When the audit trail is used and by whom
The ICO or data protection regulator
The ICO opens a complaint investigation into whether a council's AI deployment processed personal data lawfully.
They need: Evidence that: the lawful basis for processing was established; data minimisation controls were in operation; the data was processed only for the specified purpose; AI outputs were reviewed by a qualified officer before being acted upon.
The audit trail provides: The complete execution record for every workflow run: data accessed, legal basis applied, governance checks passed, officer review and decision. Exportable immediately in a format suitable for regulatory submission.
A tribunal or court
A resident challenges a benefits decision at a tribunal, arguing the council's AI system produced an incorrect calculation that was acted upon without proper human review.
They need: Evidence that: the AI calculation was reviewed by a qualified officer before the decision letter was issued; the officer's decision is documented and attributed; any anomaly flags in the calculation were investigated before the decision was finalised.
The audit trail provides: The officer decision record showing who reviewed the AI output, when and what decision they made. The AI reasoning record showing the calculation basis. The audit record showing whether plausibility checks and anomaly detection flagged anything before the officer reviewed. This is the evidence that distinguishes a properly reviewed decision from one that was automatically generated and acted upon.
An internal audit team
Internal audit reviews the council's AI deployments as part of an annual governance audit, examining whether AI is being used in line with approved policy and with adequate oversight.

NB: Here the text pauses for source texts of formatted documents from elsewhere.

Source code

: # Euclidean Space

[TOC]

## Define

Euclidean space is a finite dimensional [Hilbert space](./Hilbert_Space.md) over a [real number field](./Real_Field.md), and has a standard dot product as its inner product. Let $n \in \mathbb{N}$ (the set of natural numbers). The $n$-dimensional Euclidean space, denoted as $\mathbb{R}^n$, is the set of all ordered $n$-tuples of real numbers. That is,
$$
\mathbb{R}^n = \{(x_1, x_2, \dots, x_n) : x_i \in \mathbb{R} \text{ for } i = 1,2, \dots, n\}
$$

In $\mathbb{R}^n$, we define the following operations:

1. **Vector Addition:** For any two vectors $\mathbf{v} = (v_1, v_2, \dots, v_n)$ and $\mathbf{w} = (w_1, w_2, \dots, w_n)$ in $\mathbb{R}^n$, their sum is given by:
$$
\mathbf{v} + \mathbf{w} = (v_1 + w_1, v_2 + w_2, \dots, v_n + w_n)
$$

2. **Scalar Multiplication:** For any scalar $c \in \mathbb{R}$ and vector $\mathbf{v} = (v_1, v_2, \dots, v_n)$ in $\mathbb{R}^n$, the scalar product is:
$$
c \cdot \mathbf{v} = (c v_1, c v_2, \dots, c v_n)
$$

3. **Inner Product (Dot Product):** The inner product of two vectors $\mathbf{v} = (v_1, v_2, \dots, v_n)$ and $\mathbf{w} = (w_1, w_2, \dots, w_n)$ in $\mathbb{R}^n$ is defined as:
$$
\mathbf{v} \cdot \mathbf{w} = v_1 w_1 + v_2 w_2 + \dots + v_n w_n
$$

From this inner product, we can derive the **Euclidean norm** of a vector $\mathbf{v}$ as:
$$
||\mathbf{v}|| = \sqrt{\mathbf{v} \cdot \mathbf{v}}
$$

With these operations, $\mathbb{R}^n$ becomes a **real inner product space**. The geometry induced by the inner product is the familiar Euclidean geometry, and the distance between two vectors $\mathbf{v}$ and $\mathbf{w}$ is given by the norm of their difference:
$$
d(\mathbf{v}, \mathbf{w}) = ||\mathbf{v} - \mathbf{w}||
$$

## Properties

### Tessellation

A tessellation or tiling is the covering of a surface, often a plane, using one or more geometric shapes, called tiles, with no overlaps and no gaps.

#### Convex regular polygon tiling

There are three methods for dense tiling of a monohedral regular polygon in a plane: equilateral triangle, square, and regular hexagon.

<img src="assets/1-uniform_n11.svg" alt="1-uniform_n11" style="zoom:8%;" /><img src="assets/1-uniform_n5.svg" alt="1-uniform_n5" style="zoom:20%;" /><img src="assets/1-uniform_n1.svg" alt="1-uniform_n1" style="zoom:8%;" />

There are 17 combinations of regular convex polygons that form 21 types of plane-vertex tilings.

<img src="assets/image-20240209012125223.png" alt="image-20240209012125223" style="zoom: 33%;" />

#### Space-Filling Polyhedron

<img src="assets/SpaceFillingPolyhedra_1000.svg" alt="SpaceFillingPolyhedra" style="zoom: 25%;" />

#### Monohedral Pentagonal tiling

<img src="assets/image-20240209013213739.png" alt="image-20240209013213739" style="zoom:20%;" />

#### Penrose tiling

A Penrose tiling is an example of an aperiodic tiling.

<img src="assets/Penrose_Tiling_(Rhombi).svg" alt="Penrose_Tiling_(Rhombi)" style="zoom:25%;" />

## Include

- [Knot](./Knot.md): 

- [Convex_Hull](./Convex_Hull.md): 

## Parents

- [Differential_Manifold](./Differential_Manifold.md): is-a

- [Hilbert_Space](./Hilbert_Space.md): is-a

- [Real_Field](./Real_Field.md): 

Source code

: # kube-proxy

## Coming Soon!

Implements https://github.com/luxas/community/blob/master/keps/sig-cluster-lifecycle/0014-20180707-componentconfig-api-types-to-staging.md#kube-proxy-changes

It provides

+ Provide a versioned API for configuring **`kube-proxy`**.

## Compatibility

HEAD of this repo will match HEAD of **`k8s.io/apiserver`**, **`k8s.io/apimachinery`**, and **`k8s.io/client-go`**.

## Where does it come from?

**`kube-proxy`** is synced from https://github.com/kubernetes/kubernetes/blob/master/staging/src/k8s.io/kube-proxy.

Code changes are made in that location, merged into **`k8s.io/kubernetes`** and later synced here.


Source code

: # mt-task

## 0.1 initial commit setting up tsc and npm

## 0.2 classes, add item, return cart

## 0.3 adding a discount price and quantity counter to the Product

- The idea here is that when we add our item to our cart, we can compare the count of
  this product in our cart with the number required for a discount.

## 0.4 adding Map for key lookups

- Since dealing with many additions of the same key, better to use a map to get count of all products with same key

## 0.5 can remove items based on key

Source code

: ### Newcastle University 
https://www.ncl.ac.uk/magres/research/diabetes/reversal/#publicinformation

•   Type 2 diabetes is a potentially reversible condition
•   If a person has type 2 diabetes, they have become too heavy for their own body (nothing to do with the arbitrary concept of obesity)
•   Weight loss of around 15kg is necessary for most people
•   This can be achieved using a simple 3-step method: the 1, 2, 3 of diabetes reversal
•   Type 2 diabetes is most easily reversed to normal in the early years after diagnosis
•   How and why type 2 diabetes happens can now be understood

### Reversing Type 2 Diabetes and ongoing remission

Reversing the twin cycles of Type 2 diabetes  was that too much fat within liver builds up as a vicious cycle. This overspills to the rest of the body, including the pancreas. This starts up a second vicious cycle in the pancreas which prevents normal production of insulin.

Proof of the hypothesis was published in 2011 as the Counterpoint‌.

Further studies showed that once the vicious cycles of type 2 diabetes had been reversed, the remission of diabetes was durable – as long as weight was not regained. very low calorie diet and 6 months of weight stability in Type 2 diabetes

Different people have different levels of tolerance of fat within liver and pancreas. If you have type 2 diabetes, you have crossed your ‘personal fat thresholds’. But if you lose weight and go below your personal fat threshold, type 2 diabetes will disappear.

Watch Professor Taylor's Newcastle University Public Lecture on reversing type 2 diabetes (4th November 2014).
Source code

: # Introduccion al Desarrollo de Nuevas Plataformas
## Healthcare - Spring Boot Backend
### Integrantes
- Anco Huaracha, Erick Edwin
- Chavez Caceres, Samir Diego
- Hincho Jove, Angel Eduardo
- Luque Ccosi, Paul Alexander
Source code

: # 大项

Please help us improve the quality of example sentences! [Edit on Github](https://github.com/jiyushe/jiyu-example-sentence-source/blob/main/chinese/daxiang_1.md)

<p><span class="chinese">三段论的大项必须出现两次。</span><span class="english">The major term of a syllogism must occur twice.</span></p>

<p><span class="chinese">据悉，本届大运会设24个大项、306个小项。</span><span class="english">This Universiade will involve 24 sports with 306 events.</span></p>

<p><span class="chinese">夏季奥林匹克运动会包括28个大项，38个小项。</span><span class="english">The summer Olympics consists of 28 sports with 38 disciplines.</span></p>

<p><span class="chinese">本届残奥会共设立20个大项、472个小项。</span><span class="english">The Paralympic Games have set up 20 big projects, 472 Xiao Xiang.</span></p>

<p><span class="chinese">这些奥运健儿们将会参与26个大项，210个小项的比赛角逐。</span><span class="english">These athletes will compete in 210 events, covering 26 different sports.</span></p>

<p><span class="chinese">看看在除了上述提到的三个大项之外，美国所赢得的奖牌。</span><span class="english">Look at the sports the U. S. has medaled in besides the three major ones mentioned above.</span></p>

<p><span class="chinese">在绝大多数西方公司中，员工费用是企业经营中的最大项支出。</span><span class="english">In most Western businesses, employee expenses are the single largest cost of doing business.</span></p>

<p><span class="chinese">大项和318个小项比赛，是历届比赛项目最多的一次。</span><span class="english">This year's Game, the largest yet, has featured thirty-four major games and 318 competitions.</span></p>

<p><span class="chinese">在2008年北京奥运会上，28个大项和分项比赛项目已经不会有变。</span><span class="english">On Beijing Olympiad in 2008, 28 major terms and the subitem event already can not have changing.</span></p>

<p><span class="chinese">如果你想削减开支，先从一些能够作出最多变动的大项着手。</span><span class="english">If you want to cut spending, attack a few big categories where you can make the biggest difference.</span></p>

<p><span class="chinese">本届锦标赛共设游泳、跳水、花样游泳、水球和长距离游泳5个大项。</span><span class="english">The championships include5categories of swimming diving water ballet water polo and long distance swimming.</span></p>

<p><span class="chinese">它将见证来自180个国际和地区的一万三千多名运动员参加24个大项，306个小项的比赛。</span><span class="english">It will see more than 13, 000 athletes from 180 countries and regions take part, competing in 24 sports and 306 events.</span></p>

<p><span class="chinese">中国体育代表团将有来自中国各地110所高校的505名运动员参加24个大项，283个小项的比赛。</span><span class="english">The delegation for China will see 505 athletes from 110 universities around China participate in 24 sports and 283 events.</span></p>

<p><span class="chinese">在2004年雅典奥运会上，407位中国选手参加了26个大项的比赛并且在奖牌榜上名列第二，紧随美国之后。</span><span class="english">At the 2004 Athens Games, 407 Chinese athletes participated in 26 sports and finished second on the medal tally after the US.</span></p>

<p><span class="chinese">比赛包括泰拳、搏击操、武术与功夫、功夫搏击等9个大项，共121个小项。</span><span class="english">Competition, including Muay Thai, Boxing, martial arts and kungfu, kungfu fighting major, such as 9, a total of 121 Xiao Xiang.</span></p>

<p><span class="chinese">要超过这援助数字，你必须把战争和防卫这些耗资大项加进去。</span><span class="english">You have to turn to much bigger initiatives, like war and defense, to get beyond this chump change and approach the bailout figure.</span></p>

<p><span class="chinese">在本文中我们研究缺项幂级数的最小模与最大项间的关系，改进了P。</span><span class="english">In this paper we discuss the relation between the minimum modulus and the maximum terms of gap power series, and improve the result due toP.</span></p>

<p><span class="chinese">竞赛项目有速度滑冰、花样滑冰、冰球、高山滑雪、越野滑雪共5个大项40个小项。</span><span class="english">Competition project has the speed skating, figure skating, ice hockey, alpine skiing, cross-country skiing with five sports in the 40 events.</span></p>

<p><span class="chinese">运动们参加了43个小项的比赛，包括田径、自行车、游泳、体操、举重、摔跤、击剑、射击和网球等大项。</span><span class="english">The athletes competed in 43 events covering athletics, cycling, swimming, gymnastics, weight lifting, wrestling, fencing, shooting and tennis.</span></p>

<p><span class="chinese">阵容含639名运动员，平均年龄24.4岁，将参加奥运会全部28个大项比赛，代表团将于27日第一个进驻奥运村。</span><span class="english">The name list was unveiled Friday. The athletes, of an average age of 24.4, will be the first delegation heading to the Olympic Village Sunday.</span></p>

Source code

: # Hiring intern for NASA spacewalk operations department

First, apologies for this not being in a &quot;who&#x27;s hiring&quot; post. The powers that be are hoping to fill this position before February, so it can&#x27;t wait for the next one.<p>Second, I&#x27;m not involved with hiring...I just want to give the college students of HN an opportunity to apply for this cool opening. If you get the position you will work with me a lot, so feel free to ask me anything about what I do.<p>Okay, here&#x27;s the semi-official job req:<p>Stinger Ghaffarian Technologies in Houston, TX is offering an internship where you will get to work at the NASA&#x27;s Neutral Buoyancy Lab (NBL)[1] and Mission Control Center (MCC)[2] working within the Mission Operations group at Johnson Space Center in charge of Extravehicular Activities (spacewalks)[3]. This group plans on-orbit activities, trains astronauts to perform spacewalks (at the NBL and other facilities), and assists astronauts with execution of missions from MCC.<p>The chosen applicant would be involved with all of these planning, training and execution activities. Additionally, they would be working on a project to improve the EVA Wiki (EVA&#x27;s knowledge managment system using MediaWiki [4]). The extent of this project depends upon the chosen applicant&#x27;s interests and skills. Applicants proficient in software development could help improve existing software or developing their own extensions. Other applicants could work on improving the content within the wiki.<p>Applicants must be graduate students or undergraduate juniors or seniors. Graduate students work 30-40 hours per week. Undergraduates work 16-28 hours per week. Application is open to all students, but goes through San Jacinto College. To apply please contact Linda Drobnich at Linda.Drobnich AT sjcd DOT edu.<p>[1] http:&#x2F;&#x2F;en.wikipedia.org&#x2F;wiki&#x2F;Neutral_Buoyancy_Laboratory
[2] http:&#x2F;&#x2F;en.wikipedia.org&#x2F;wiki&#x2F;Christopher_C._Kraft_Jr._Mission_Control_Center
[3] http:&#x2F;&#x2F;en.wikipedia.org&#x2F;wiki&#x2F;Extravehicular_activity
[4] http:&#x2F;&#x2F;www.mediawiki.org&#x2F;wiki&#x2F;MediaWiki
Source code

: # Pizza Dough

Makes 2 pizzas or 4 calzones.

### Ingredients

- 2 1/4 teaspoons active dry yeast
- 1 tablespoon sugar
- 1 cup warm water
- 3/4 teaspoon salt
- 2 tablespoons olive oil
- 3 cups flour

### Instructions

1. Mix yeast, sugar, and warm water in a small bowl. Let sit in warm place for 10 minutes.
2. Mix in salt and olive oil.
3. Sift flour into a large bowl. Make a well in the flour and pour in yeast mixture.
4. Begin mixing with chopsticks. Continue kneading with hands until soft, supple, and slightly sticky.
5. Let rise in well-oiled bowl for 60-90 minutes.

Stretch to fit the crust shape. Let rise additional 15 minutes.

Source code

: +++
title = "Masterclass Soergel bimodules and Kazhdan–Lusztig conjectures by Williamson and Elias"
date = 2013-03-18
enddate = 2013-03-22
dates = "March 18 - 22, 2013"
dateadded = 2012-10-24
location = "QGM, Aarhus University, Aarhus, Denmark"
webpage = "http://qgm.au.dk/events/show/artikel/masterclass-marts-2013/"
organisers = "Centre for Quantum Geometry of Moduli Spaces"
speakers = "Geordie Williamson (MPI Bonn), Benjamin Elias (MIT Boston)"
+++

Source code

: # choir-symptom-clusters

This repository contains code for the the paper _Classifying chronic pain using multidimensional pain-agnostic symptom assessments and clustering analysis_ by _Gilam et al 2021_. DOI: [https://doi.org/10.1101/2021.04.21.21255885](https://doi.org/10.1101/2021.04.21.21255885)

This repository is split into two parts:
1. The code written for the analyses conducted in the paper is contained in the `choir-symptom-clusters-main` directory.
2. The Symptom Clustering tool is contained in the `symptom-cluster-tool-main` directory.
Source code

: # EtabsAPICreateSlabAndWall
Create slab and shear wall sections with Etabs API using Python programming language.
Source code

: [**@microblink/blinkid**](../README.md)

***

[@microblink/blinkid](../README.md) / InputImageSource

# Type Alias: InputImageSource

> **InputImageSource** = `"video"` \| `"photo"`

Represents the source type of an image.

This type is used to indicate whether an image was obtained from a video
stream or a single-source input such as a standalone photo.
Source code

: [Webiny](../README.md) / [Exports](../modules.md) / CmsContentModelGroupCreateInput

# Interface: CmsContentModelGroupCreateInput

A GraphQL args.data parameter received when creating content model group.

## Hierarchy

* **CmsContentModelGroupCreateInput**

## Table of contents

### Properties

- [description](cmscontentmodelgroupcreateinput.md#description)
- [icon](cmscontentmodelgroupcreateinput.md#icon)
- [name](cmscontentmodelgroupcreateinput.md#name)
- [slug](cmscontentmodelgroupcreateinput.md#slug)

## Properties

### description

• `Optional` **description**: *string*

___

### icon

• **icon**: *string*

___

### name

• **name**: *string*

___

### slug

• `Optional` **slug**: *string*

They need: Evidence that: each AI deployment has an approved assurance record; human oversight gates are in operation and being used; the governance framework is being applied consistently across all workflow executions.
The audit trail provides: The organisation governance score from the Monitoring dashboard, reflecting assurance record completion across all active flows. The audit trail for any selected workflow or time period, showing consistent governance check results and officer oversight records. Exportable in a format suitable for internal audit review.
A scrutiny committee or elected member
A scrutiny committee asks how the council makes AI-assisted decisions in social care and wants assurance that human oversight is real, not nominal.
They need: A plain-language account of: what the AI does, what a human officer does with the AI output, and how that is documented. Confidence that no significant decision is made solely by an AI system.
The audit trail provides: An accessible summary of the governance framework applied to each deployment: the Assurance Designer record, the HITL configuration showing what decisions require officer review, and example audit records showing officer attribution. The Assurance Designer record as an accessible summary of governance status for a given workflow.
Exporting and using the audit trail
Audit records can be retrieved by workflow, date range, officer, or by the individual or case the workflow related to. A subject access request that touches AI-processed data is answered by retrieving the relevant run records. An ICO investigation into a specific complaint is answered by retrieving records for that individual’s case. Where full disclosure is required, the complete run record is available: AI reasoning, every data access event and the full HITL decision record.
The Assurance Designer record provides an accessible summary of the governance position for any deployment, provides an accessible summary of the governance position for any single execution. It confirms the compliance framework was applied, records what checks were run and passed, and identifies the officer responsible for the decision. It is designed to be understood by non-technical audiences including legal teams, auditors and elected members.